Aujourd'hui, nous devons aller plus loin en faisant bénéficier ces formations à plus de personnes. Nous devons aussi les ouvrir au-delà des seuls agents en reclassement. Le risque que l’on prend est de déstabiliser un service le temps que la personne se forme. De plus, une fois formée, elle peut partir ailleurs, dans une société où elle serait mieux payée. Il n’existe malheureusement pas de clause interdisant de partir après une formation. Malgré ces remarques, je trouve le dispositif très intéressant. Il fonctionne.

 

Nous avons créé un poste de chargé de mission. Nous avons parié sur les économies réalisées. Ce chargé de mission accompagnait les agents, travaillait avec les managers et les encadrants. Nous avons ensuite embauché une seconde personne afin d’apporter un soutien psychologique aux agents en reclassement car cette dimension est importante. Concernant le nombre de personnes reclassées chaque année, environ 30 personnes sont en reclassement chaque année et nous en avons reclassé 16 l’année dernière. De nouveaux entrants arrivent régulièrement.

 

Le succès du dispositif ne peut passer que par la possibilité de disposer de débouchés. Les reclassements se font quasi exclusivement sur des postes administratifs.
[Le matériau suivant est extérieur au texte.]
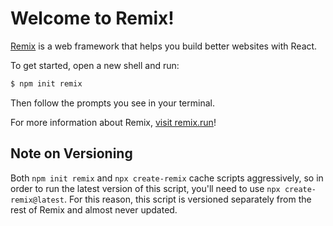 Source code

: # Welcome to Remix!

[Remix](https://remix.run) is a web framework that helps you build better
websites with React.

To get started, open a new shell and run:

```sh
$ npm init remix
```

Then follow the prompts you see in your terminal.

For more information about Remix, [visit remix.run](https://remix.run)!

## Note on Versioning

Both `npm init remix` and `npx create-remix` cache scripts aggressively, so in
order to run the latest version of this script, you'll need to use
`npx create-remix@latest`. For this reason, this script is versioned
separately from the rest of Remix and almost never updated.
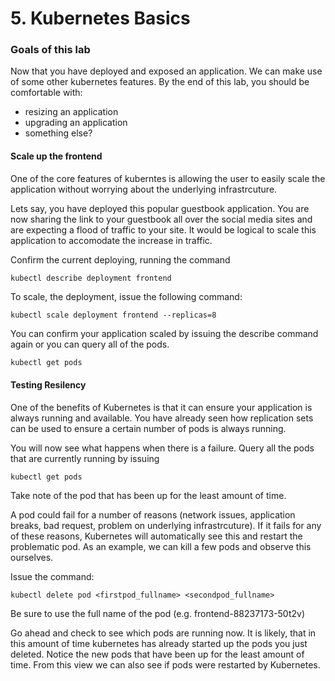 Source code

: # 5. Kubernetes Basics

### Goals of this lab
Now that you have deployed and exposed an application. We can make use of some other kubernetes features. By the end of this lab, you should be comfortable with:

 * resizing an application
 * upgrading an application
 * something else?

#### Scale up the frontend
One of the core features of kuberntes is allowing the user to easily scale the application without worrying about the underlying infrastrcuture.

Lets say, you have deployed this popular guestbook application. You are now sharing the link to your guestbook all over the social media sites and are expecting a flood of traffic to your site. It would be logical to scale this application to accomodate the increase in traffic.


Confirm the current deploying, running the command 

```
kubectl describe deployment frontend
```


To scale, the deployment, issue the following command: 

```
kubectl scale deployment frontend --replicas=8
```

You can confirm your application scaled by issuing the describe command again or you can query all of the pods.

```bash
kubectl get pods
```

#### Testing Resilency
One of the benefits of Kubernetes is that it can ensure your application is always running and available. You have already seen how replication sets can be used to ensure a certain number of pods is always running. 

You will now see what happens when there is a failure. Query all the pods that are currently running by issuing 

```
kubectl get pods
```


Take note of the pod that has been up for the least amount of time.

A pod could fail for a number of reasons (network issues, application breaks, bad request, problem on underlying infrastrcuture). If it fails for any of these reasons, Kubernetes will automatically see this and restart the problematic pod. As an example, we can kill a few pods and observe this ourselves.

Issue the command:

```
kubectl delete pod <firstpod_fullname> <secondpod_fullname>
```

Be sure to use the full name of the pod (e.g. frontend-88237173-50t2v)

Go ahead and check to see which pods are running now. It is likely, that in this amount of time kubernetes has already started up the pods you just deleted. Notice the new pods that have been up for the least amount of time. From this view we can also see if pods were restarted by Kubernetes.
Ceux qui ne veulent pas d’un tel poste se voient privés de possibilités. Nous devons rebalayer le dispositif pour voir comment l’articuler avec les obligations de la PPR. Nous devons respecter le cadre statutaire mais aussi accompagner le reclassement, or ces deux impératifs ne sont pas forcément compatibles.

 

Il est important de travailler sur la prévention. La politique RH doit s’articuler entre prévention et réparation. Il faut aussi trouver un équilibre entre la responsabilité individuelle de chaque agent et la responsabilité collective. L’employeur doit mettre en place les outils qui permettent la mobilité mais chaque agent doit aussi être à l’initiative de sa mobilité, ce qui peut être difficile.

 

Un autre principe à mon sens est qu’il faut toujours essayer. Plus on essaiera, plus on réussira à utiliser la mobilité pour pourvoir les postes en tension.

 

Enfin, il faut trouver l’équilibre entre le « sur-mesure » – avec des accompagnements lourds et personnalisés – et le « prêt-à-porter », comme les dispositifs de formation qui peuvent aussi être utiles.